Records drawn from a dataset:
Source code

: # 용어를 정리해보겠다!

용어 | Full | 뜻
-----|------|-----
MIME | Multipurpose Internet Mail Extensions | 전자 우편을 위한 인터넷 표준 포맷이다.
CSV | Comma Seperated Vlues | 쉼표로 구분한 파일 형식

> Work item
Every line of the data above should be reproduced word for word.

> Finished task
Source code

: # 용어를 정리해보겠다!

용어 | Full | 뜻
-----|------|-----
MIME | Multipurpose Internet Mail Extensions | 전자 우편을 위한 인터넷 표준 포맷이다.
CSV | Comma Seperated Vlues | 쉼표로 구분한 파일 형식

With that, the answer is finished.